#### [Problem description]
As the answer, set down the lines below from the one containing "### Authentication System" through the one containing "### Communication", exactly and inclusively, and no others.

Excerpts from a dataset:
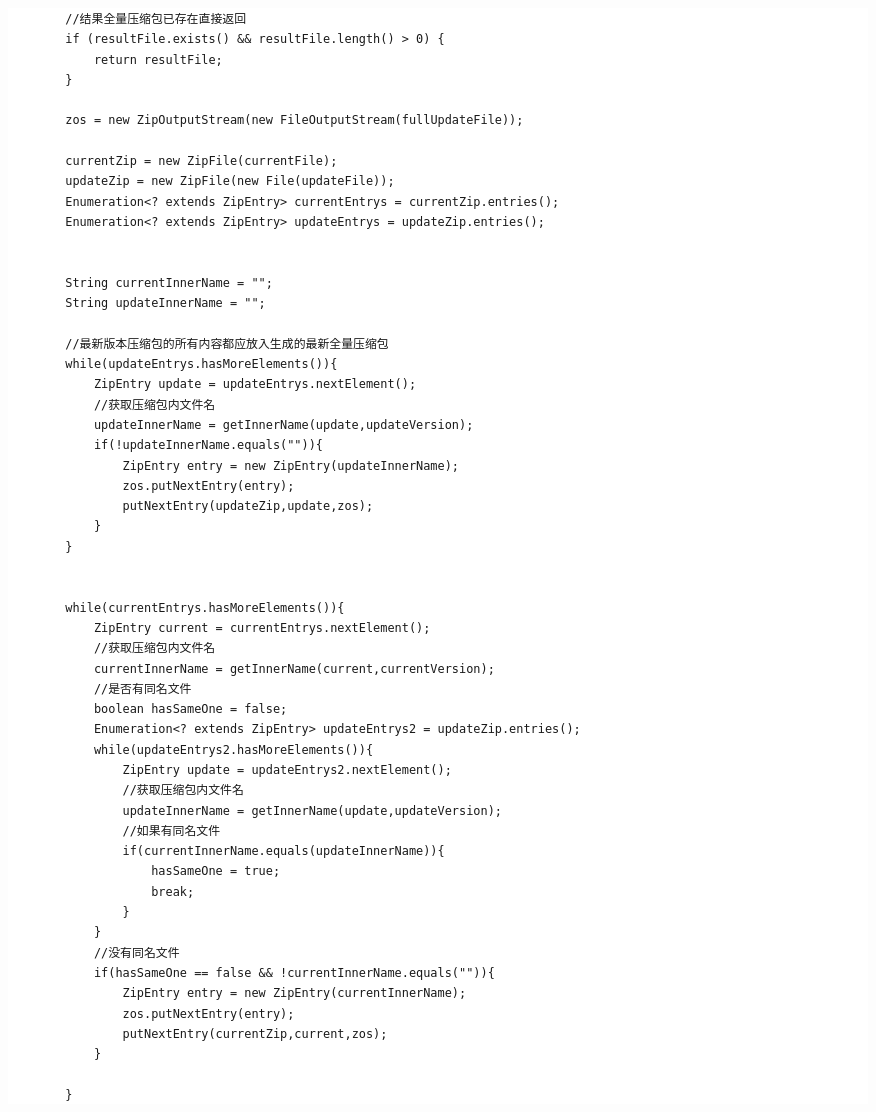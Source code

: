             //结果全量压缩包已存在直接返回
            if (resultFile.exists() && resultFile.length() > 0) {
                return resultFile;
            }
    
            zos = new ZipOutputStream(new FileOutputStream(fullUpdateFile));            
    
            currentZip = new ZipFile(currentFile);
            updateZip = new ZipFile(new File(updateFile));
            Enumeration<? extends ZipEntry> currentEntrys = currentZip.entries();
            Enumeration<? extends ZipEntry> updateEntrys = updateZip.entries();


            String currentInnerName = "";
            String updateInnerName = "";
    
            //最新版本压缩包的所有内容都应放入生成的最新全量压缩包
            while(updateEntrys.hasMoreElements()){
                ZipEntry update = updateEntrys.nextElement();
                //获取压缩包内文件名
                updateInnerName = getInnerName(update,updateVersion);                   
                if(!updateInnerName.equals("")){
                    ZipEntry entry = new ZipEntry(updateInnerName);
                    zos.putNextEntry(entry);
                    putNextEntry(updateZip,update,zos);
                }
            }


            while(currentEntrys.hasMoreElements()){
                ZipEntry current = currentEntrys.nextElement();
                //获取压缩包内文件名
                currentInnerName = getInnerName(current,currentVersion);
                //是否有同名文件
                boolean hasSameOne = false;
                Enumeration<? extends ZipEntry> updateEntrys2 = updateZip.entries();
                while(updateEntrys2.hasMoreElements()){
                    ZipEntry update = updateEntrys2.nextElement();
                    //获取压缩包内文件名
                    updateInnerName = getInnerName(update,updateVersion);
                    //如果有同名文件
                    if(currentInnerName.equals(updateInnerName)){
                        hasSameOne = true;
                        break;
                    }                   
                }
                //没有同名文件
                if(hasSameOne == false && !currentInnerName.equals("")){
                    ZipEntry entry = new ZipEntry(currentInnerName);
                    zos.putNextEntry(entry);
                    putNextEntry(currentZip,current,zos);
                }
    
            }
    
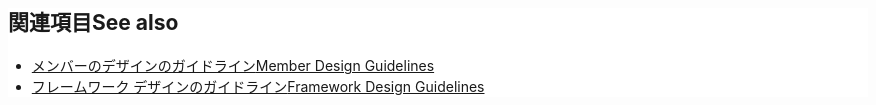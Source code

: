 ## <a name="see-also"></a><span data-ttu-id="881a4-159">関連項目</span><span class="sxs-lookup"><span data-stu-id="881a4-159">See also</span></span>

- [<span data-ttu-id="881a4-160">メンバーのデザインのガイドライン</span><span class="sxs-lookup"><span data-stu-id="881a4-160">Member Design Guidelines</span></span>](member.md)
- [<span data-ttu-id="881a4-161">フレームワーク デザインのガイドライン</span><span class="sxs-lookup"><span data-stu-id="881a4-161">Framework Design Guidelines</span></span>](index.md)
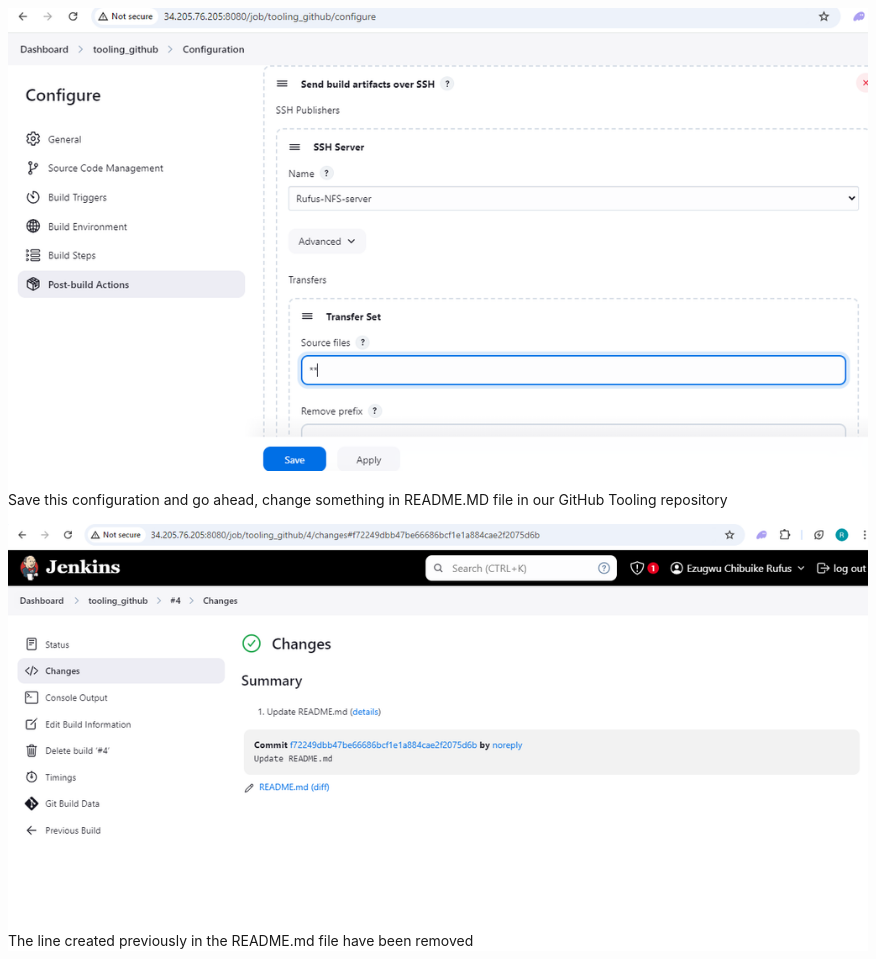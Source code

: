 ![alt text](images/send-build-over-ssh.PNG "")

Save this configuration and go ahead, change something in README.MD file in our GitHub Tooling repository

![alt text](images/changes-made.PNG "update readme")

The line created previously in the README.md file have been removed
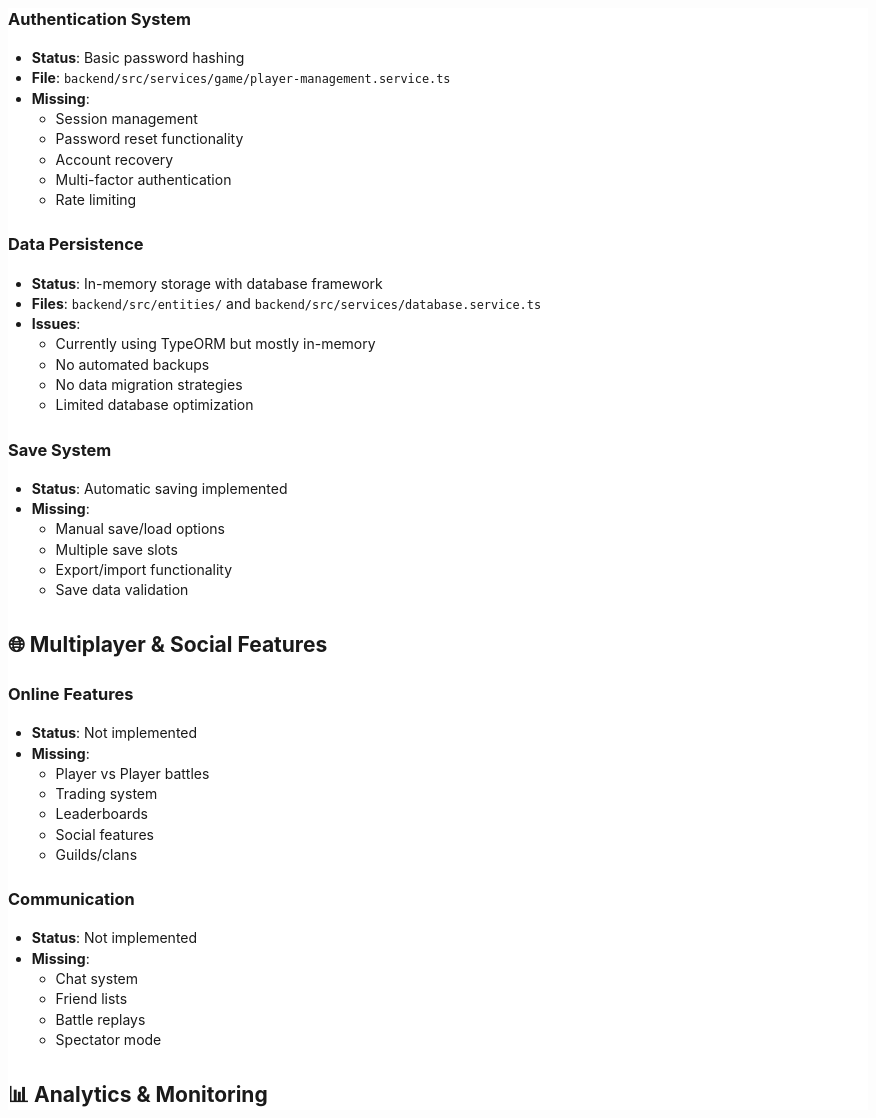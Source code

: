 ### Authentication System
- **Status**: Basic password hashing
- **File**: `backend/src/services/game/player-management.service.ts`
- **Missing**:
  - Session management
  - Password reset functionality
  - Account recovery
  - Multi-factor authentication
  - Rate limiting

### Data Persistence
- **Status**: In-memory storage with database framework
- **Files**: `backend/src/entities/` and `backend/src/services/database.service.ts`
- **Issues**:
  - Currently using TypeORM but mostly in-memory
  - No automated backups
  - No data migration strategies
  - Limited database optimization

### Save System
- **Status**: Automatic saving implemented
- **Missing**:
  - Manual save/load options
  - Multiple save slots
  - Export/import functionality
  - Save data validation

## 🌐 Multiplayer & Social Features

### Online Features
- **Status**: Not implemented
- **Missing**:
  - Player vs Player battles
  - Trading system
  - Leaderboards
  - Social features
  - Guilds/clans

### Communication
- **Status**: Not implemented
- **Missing**:
  - Chat system
  - Friend lists
  - Battle replays
  - Spectator mode

## 📊 Analytics & Monitoring
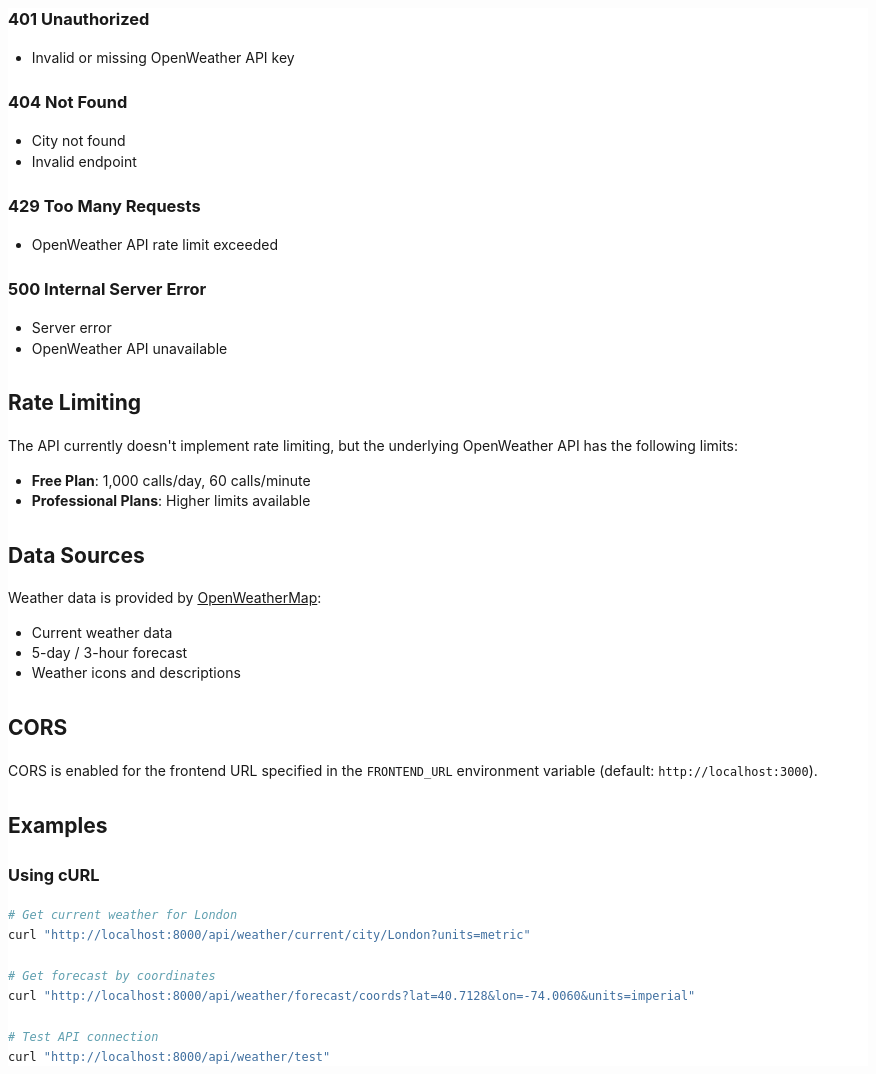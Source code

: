 ### 401 Unauthorized

- Invalid or missing OpenWeather API key

### 404 Not Found

- City not found
- Invalid endpoint

### 429 Too Many Requests

- OpenWeather API rate limit exceeded

### 500 Internal Server Error

- Server error
- OpenWeather API unavailable

## Rate Limiting

The API currently doesn't implement rate limiting, but the underlying OpenWeather API has the following limits:

- **Free Plan**: 1,000 calls/day, 60 calls/minute
- **Professional Plans**: Higher limits available

## Data Sources

Weather data is provided by [OpenWeatherMap](https://openweathermap.org/):

- Current weather data
- 5-day / 3-hour forecast
- Weather icons and descriptions

## CORS

CORS is enabled for the frontend URL specified in the `FRONTEND_URL` environment variable (default: `http://localhost:3000`).

## Examples

### Using cURL

```bash
# Get current weather for London
curl "http://localhost:8000/api/weather/current/city/London?units=metric"

# Get forecast by coordinates
curl "http://localhost:8000/api/weather/forecast/coords?lat=40.7128&lon=-74.0060&units=imperial"

# Test API connection
curl "http://localhost:8000/api/weather/test"
```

#### [Written answer]
: ### Authentication System
- **Status**: Basic password hashing
- **File**: `backend/src/services/game/player-management.service.ts`
- **Missing**:
  - Session management
  - Password reset functionality
  - Account recovery
  - Multi-factor authentication
  - Rate limiting

### Data Persistence
- **Status**: In-memory storage with database framework
- **Files**: `backend/src/entities/` and `backend/src/services/database.service.ts`
- **Issues**:
  - Currently using TypeORM but mostly in-memory
  - No automated backups
  - No data migration strategies
  - Limited database optimization

### Save System
- **Status**: Automatic saving implemented
- **Missing**:
  - Manual save/load options
  - Multiple save slots
  - Export/import functionality
  - Save data validation

## 🌐 Multiplayer & Social Features

### Online Features
- **Status**: Not implemented
- **Missing**:
  - Player vs Player battles
  - Trading system
  - Leaderboards
  - Social features
  - Guilds/clans

### Communication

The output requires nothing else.